#### [Exercise description]
For each entry, output its words exactly and leave any picture behind.

#### [Items from a data source]
·····

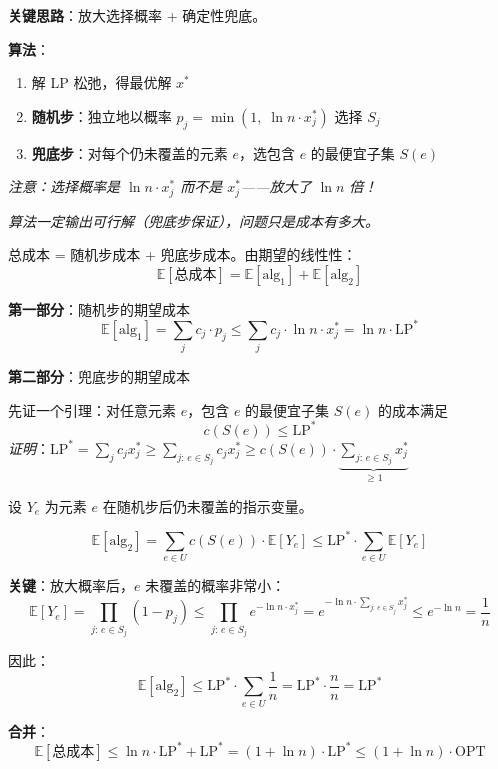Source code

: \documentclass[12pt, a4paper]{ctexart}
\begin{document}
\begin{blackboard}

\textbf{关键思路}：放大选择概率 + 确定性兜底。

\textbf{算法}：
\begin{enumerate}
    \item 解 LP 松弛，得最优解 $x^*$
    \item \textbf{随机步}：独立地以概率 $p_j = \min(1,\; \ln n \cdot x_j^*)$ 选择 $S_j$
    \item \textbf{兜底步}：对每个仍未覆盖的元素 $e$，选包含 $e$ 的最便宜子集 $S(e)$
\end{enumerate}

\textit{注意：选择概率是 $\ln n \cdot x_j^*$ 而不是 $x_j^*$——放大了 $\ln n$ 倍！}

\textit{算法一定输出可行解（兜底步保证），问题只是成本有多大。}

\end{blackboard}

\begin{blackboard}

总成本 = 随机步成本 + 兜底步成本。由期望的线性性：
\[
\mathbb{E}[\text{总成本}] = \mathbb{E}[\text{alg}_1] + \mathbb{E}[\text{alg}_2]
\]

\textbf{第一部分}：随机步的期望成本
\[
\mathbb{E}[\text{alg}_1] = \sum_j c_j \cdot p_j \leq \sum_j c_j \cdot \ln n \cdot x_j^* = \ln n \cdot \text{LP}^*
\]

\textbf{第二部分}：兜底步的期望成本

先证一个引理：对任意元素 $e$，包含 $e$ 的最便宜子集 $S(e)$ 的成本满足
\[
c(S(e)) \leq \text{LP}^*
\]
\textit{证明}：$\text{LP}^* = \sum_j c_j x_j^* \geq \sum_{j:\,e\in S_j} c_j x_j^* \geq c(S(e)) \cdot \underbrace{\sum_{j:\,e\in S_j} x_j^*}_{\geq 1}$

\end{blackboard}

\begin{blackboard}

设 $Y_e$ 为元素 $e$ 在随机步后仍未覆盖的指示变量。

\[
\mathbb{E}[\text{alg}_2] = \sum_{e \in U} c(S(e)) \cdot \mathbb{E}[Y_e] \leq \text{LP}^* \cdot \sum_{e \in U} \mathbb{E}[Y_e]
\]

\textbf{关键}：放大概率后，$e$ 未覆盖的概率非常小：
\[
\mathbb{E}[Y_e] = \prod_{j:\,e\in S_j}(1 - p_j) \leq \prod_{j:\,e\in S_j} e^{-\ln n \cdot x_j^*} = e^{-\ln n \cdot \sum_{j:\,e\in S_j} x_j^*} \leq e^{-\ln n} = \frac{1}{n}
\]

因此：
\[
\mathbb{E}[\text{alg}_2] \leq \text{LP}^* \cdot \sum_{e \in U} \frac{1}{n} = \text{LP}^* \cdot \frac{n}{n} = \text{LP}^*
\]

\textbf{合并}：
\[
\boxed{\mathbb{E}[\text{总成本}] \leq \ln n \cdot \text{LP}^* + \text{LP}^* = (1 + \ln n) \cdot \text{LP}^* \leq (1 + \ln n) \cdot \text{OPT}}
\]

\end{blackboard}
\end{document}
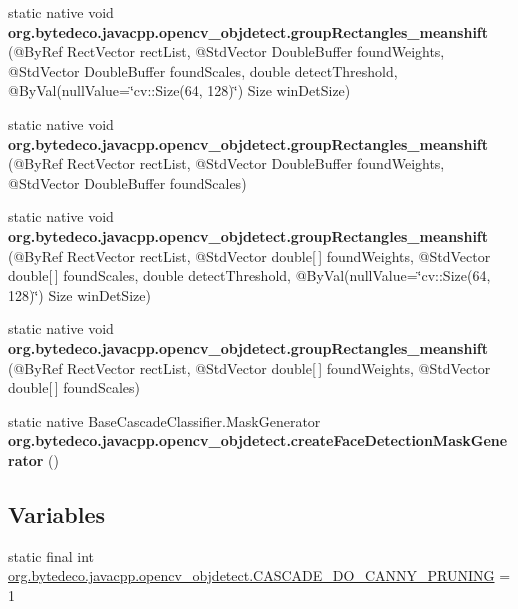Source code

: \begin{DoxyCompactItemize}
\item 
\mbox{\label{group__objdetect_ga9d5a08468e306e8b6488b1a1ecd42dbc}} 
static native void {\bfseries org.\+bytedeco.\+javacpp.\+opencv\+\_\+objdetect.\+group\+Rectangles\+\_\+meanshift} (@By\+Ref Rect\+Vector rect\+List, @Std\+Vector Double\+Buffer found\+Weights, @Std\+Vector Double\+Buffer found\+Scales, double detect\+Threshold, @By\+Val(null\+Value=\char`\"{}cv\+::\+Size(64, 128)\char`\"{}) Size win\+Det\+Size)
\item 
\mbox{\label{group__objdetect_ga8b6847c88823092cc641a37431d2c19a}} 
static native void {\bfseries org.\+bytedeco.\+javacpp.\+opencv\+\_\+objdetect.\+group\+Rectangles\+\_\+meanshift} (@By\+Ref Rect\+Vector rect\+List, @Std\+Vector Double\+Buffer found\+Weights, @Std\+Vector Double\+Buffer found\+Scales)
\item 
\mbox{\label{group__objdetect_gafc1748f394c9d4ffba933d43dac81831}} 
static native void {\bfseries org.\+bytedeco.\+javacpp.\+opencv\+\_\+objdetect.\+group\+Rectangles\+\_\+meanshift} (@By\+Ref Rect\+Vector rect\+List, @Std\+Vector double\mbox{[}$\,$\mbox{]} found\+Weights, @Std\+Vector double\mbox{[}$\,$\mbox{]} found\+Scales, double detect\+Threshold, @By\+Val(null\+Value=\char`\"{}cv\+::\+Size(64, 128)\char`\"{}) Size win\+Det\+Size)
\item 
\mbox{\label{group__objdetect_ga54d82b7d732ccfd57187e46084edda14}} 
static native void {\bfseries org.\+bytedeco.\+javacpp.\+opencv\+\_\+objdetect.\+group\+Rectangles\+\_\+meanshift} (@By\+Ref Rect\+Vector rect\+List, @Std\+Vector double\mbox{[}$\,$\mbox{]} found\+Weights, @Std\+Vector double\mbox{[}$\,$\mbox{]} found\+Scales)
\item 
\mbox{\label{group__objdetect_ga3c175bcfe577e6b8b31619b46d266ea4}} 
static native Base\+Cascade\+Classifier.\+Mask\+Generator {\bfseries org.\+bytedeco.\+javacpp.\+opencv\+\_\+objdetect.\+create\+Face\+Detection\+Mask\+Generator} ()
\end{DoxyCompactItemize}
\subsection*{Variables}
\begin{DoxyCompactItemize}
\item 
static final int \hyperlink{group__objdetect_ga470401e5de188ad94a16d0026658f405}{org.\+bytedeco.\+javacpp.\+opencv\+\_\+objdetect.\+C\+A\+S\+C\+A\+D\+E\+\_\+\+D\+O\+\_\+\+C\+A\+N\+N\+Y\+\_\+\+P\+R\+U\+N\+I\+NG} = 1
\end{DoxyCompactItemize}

·····

#### [Response]
Source code

: \documentclass[12pt, a4paper]{ctexart}
\begin{document}
\begin{blackboard}

\textbf{关键思路}：放大选择概率 + 确定性兜底。

\textbf{算法}：
\begin{enumerate}
    \item 解 LP 松弛，得最优解 $x^*$
    \item \textbf{随机步}：独立地以概率 $p_j = \min(1,\; \ln n \cdot x_j^*)$ 选择 $S_j$
    \item \textbf{兜底步}：对每个仍未覆盖的元素 $e$，选包含 $e$ 的最便宜子集 $S(e)$
\end{enumerate}

\textit{注意：选择概率是 $\ln n \cdot x_j^*$ 而不是 $x_j^*$——放大了 $\ln n$ 倍！}

\textit{算法一定输出可行解（兜底步保证），问题只是成本有多大。}

\end{blackboard}

\begin{blackboard}

总成本 = 随机步成本 + 兜底步成本。由期望的线性性：
\[
\mathbb{E}[\text{总成本}] = \mathbb{E}[\text{alg}_1] + \mathbb{E}[\text{alg}_2]
\]

\textbf{第一部分}：随机步的期望成本
\[
\mathbb{E}[\text{alg}_1] = \sum_j c_j \cdot p_j \leq \sum_j c_j \cdot \ln n \cdot x_j^* = \ln n \cdot \text{LP}^*
\]

\textbf{第二部分}：兜底步的期望成本

先证一个引理：对任意元素 $e$，包含 $e$ 的最便宜子集 $S(e)$ 的成本满足
\[
c(S(e)) \leq \text{LP}^*
\]
\textit{证明}：$\text{LP}^* = \sum_j c_j x_j^* \geq \sum_{j:\,e\in S_j} c_j x_j^* \geq c(S(e)) \cdot \underbrace{\sum_{j:\,e\in S_j} x_j^*}_{\geq 1}$

\end{blackboard}

\begin{blackboard}

设 $Y_e$ 为元素 $e$ 在随机步后仍未覆盖的指示变量。

\[
\mathbb{E}[\text{alg}_2] = \sum_{e \in U} c(S(e)) \cdot \mathbb{E}[Y_e] \leq \text{LP}^* \cdot \sum_{e \in U} \mathbb{E}[Y_e]
\]

\textbf{关键}：放大概率后，$e$ 未覆盖的概率非常小：
\[
\mathbb{E}[Y_e] = \prod_{j:\,e\in S_j}(1 - p_j) \leq \prod_{j:\,e\in S_j} e^{-\ln n \cdot x_j^*} = e^{-\ln n \cdot \sum_{j:\,e\in S_j} x_j^*} \leq e^{-\ln n} = \frac{1}{n}
\]

因此：
\[
\mathbb{E}[\text{alg}_2] \leq \text{LP}^* \cdot \sum_{e \in U} \frac{1}{n} = \text{LP}^* \cdot \frac{n}{n} = \text{LP}^*
\]

\textbf{合并}：
\[
\boxed{\mathbb{E}[\text{总成本}] \leq \ln n \cdot \text{LP}^* + \text{LP}^* = (1 + \ln n) \cdot \text{LP}^* \leq (1 + \ln n) \cdot \text{OPT}}
\]

\end{blackboard}
\end{document}
Source code

: \begin{DoxyCompactItemize}
\item 
\mbox{\label{group__objdetect_ga9d5a08468e306e8b6488b1a1ecd42dbc}} 
static native void {\bfseries org.\+bytedeco.\+javacpp.\+opencv\+\_\+objdetect.\+group\+Rectangles\+\_\+meanshift} (@By\+Ref Rect\+Vector rect\+List, @Std\+Vector Double\+Buffer found\+Weights, @Std\+Vector Double\+Buffer found\+Scales, double detect\+Threshold, @By\+Val(null\+Value=\char`\"{}cv\+::\+Size(64, 128)\char`\"{}) Size win\+Det\+Size)
\item 
\mbox{\label{group__objdetect_ga8b6847c88823092cc641a37431d2c19a}} 
static native void {\bfseries org.\+bytedeco.\+javacpp.\+opencv\+\_\+objdetect.\+group\+Rectangles\+\_\+meanshift} (@By\+Ref Rect\+Vector rect\+List, @Std\+Vector Double\+Buffer found\+Weights, @Std\+Vector Double\+Buffer found\+Scales)
\item 
\mbox{\label{group__objdetect_gafc1748f394c9d4ffba933d43dac81831}} 
static native void {\bfseries org.\+bytedeco.\+javacpp.\+opencv\+\_\+objdetect.\+group\+Rectangles\+\_\+meanshift} (@By\+Ref Rect\+Vector rect\+List, @Std\+Vector double\mbox{[}$\,$\mbox{]} found\+Weights, @Std\+Vector double\mbox{[}$\,$\mbox{]} found\+Scales, double detect\+Threshold, @By\+Val(null\+Value=\char`\"{}cv\+::\+Size(64, 128)\char`\"{}) Size win\+Det\+Size)
\item 
\mbox{\label{group__objdetect_ga54d82b7d732ccfd57187e46084edda14}} 
static native void {\bfseries org.\+bytedeco.\+javacpp.\+opencv\+\_\+objdetect.\+group\+Rectangles\+\_\+meanshift} (@By\+Ref Rect\+Vector rect\+List, @Std\+Vector double\mbox{[}$\,$\mbox{]} found\+Weights, @Std\+Vector double\mbox{[}$\,$\mbox{]} found\+Scales)
\item 
\mbox{\label{group__objdetect_ga3c175bcfe577e6b8b31619b46d266ea4}} 
static native Base\+Cascade\+Classifier.\+Mask\+Generator {\bfseries org.\+bytedeco.\+javacpp.\+opencv\+\_\+objdetect.\+create\+Face\+Detection\+Mask\+Generator} ()
\end{DoxyCompactItemize}
\subsection*{Variables}
\begin{DoxyCompactItemize}
\item 
static final int \hyperlink{group__objdetect_ga470401e5de188ad94a16d0026658f405}{org.\+bytedeco.\+javacpp.\+opencv\+\_\+objdetect.\+C\+A\+S\+C\+A\+D\+E\+\_\+\+D\+O\+\_\+\+C\+A\+N\+N\+Y\+\_\+\+P\+R\+U\+N\+I\+NG} = 1
\end{DoxyCompactItemize}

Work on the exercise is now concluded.